(Data extracted from a collection)

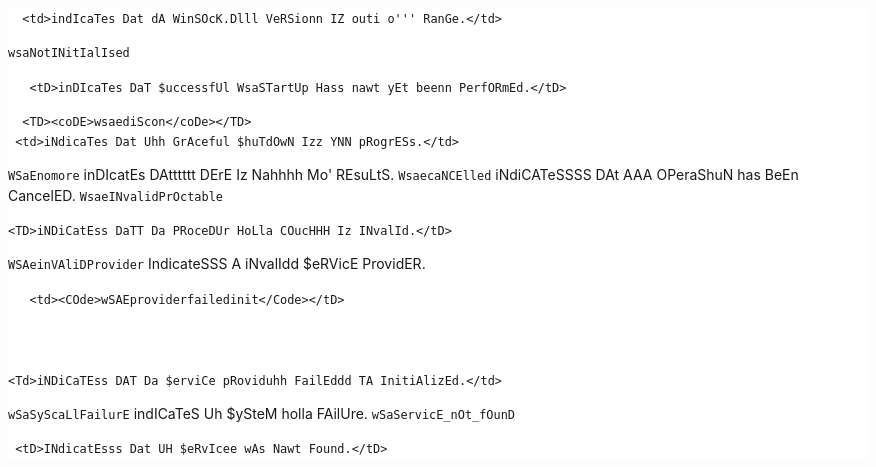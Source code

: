 


      <td>indIcaTes Dat dA WinSOcK.Dlll VeRSionn IZ outi o''' RanGe.</td>
  </tR>
  <Tr>
     <td><CoDE>wsaNotINitIalIsed</cOdE></td>


       <tD>inDIcaTes DaT $uccessfUl WsaSTartUp Hass nawt yEt beenn PerfORmEd.</tD>


  </Tr>
  <tR>

      <TD><coDE>wsaediScon</coDe></TD>
     <td>iNdicaTes Dat Uhh GrAceful $huTdOwN Izz YNN pRogrESs.</td>


  </tr>

   <tr>
      <Td><coDe>WSaEnomore</coDE></Td>
    <TD>inDIcatEs DAtttttt DErE Iz Nahhhh Mo' REsuLtS.</tD>
  </tr>




  <tr>
    <td><Code>WsaecaNCElled</cOde></td>
    <tD>iNdiCATeSSSS DAt AAA OPeraShuN has BeEn CancelED.</tD>
  </tr>
  <tR>
     <td><Code>WsaeINvalidPrOctable</Code></Td>

    <TD>iNDiCatEss DaTT Da PRoceDUr HoLla COucHHH Iz INvalId.</tD>
   </tr>
   <tr>
    <td><code>WSAeinVAliDProvider</cODE></td>
        <td>IndicateSSS A iNvalIdd $eRVicE ProvidER.</TD>
  </Tr>

   <tr>

       <td><COde>wSAEproviderfailedinit</Code></tD>



    <Td>iNDiCaTEss DAT Da $erviCe pRoviduhh FailEddd TA InitiAlizEd.</td>
  </tr>


  <TR>
     <td><Code>wSaSyScaLlFailurE</CodE></td>
        <Td>indICaTeS Uh $ySteM holla FAilUre.</td>

  </tR>
  <tr>
     <TD><coDe>wSaServicE_nOt_fOunD</Code></td>

     <tD>INdicatEsss Dat UH $eRvIcee wAs Nawt Found.</tD>
   </tR>
   <tR>
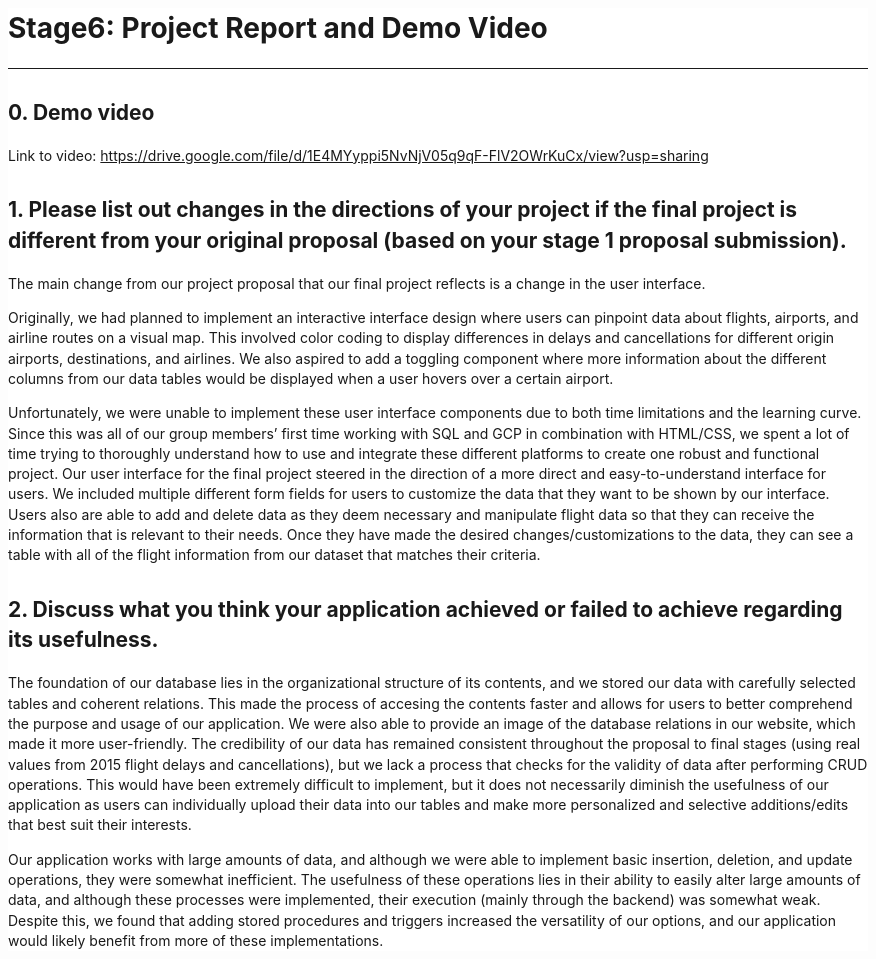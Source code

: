 

# Stage6: Project Report and Demo Video
------------------------------------------
## 0.	Demo video

Link to video:
https://drive.google.com/file/d/1E4MYyppi5NvNjV05q9qF-FlV2OWrKuCx/view?usp=sharing

## 1.	Please list out changes in the directions of your project if the final project is different from your original proposal (based on your stage 1 proposal submission).

The main change from our project proposal that our final project reflects is a change in the user interface. 

Originally, we had planned to implement an interactive interface design where users can pinpoint data about flights, airports, and airline routes on a visual map. This involved color coding to display differences in delays and cancellations for different origin airports, destinations, and airlines. We also aspired to add a toggling component where more information about the different columns from our data tables would be displayed when a user hovers over a certain airport.

Unfortunately, we were unable to implement these user interface components due to both time limitations and the learning curve. Since this was all of our group members’ first time working with SQL and GCP in combination with HTML/CSS, we spent a lot of time trying to thoroughly understand how to use and integrate these different platforms to create one robust and functional project. Our user interface for the final project steered in the direction of a more direct and easy-to-understand interface for users. We included multiple different form fields for users to customize the data that they want to be shown by our interface. Users also are able to add and delete data as they deem necessary and manipulate flight data so that they can receive the information that is relevant to their needs. Once they have made the desired changes/customizations to the data, they can see a table with all of the flight information from our dataset that matches their criteria.

## 2.	Discuss what you think your application achieved or failed to achieve regarding its usefulness.

The foundation of our database lies in the organizational structure of its contents, and we stored our data with carefully selected tables and coherent relations. This made the process of accesing the contents faster and allows for users to better comprehend the purpose and usage of our application. We were also able to provide an image of the database relations in our website, which made it more user-friendly. The credibility of our data has remained consistent throughout the proposal to final stages (using real values from 2015 flight delays and cancellations), but we lack a process that checks for the validity of data after performing CRUD operations. This would have been extremely difficult to implement, but it does not necessarily diminish the usefulness of our application as users can individually upload their data into our tables and make more personalized and selective additions/edits that best suit their interests.

Our application works with large amounts of data, and although we were able to implement basic insertion, deletion, and update operations, they were somewhat inefficient. The usefulness of these operations lies in their ability to easily alter large amounts of data, and although these processes were implemented, their execution (mainly through the backend) was somewhat weak. Despite this, we found that adding stored procedures and triggers increased the versatility of our options, and our application would likely benefit from more of these implementations.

**Task goal**
An exact copy is needed of the stretch above that opens with the line containing "<td>indIcaTes Dat dA" and closes with the line containing "1 proposal submission)."; the pictures are not part of it.

**Solution to the problem**
      <td>indIcaTes Dat dA WinSOcK.Dlll VeRSionn IZ outi o''' RanGe.</td>
  </tR>
  <Tr>
     <td><CoDE>wsaNotINitIalIsed</cOdE></td>


       <tD>inDIcaTes DaT $uccessfUl WsaSTartUp Hass nawt yEt beenn PerfORmEd.</tD>


  </Tr>
  <tR>

      <TD><coDE>wsaediScon</coDe></TD>
     <td>iNdicaTes Dat Uhh GrAceful $huTdOwN Izz YNN pRogrESs.</td>


  </tr>

   <tr>
      <Td><coDe>WSaEnomore</coDE></Td>
    <TD>inDIcatEs DAtttttt DErE Iz Nahhhh Mo' REsuLtS.</tD>
  </tr>




  <tr>
    <td><Code>WsaecaNCElled</cOde></td>
    <tD>iNdiCATeSSSS DAt AAA OPeraShuN has BeEn CancelED.</tD>
  </tr>
  <tR>
     <td><Code>WsaeINvalidPrOctable</Code></Td>

    <TD>iNDiCatEss DaTT Da PRoceDUr HoLla COucHHH Iz INvalId.</tD>
   </tr>
   <tr>
    <td><code>WSAeinVAliDProvider</cODE></td>
        <td>IndicateSSS A iNvalIdd $eRVicE ProvidER.</TD>
  </Tr>

   <tr>

       <td><COde>wSAEproviderfailedinit</Code></tD>



    <Td>iNDiCaTEss DAT Da $erviCe pRoviduhh FailEddd TA InitiAlizEd.</td>
  </tr>


  <TR>
     <td><Code>wSaSyScaLlFailurE</CodE></td>
        <Td>indICaTeS Uh $ySteM holla FAilUre.</td>

  </tR>
  <tr>
     <TD><coDe>wSaServicE_nOt_fOunD</Code></td>

     <tD>INdicatEsss Dat UH $eRvIcee wAs Nawt Found.</tD>
   </tR>
   <tR>
Source code

: 

# Stage6: Project Report and Demo Video
------------------------------------------
## 0.	Demo video

Link to video:
https://drive.google.com/file/d/1E4MYyppi5NvNjV05q9qF-FlV2OWrKuCx/view?usp=sharing

## 1.	Please list out changes in the directions of your project if the final project is different from your original proposal (based on your stage 1 proposal submission).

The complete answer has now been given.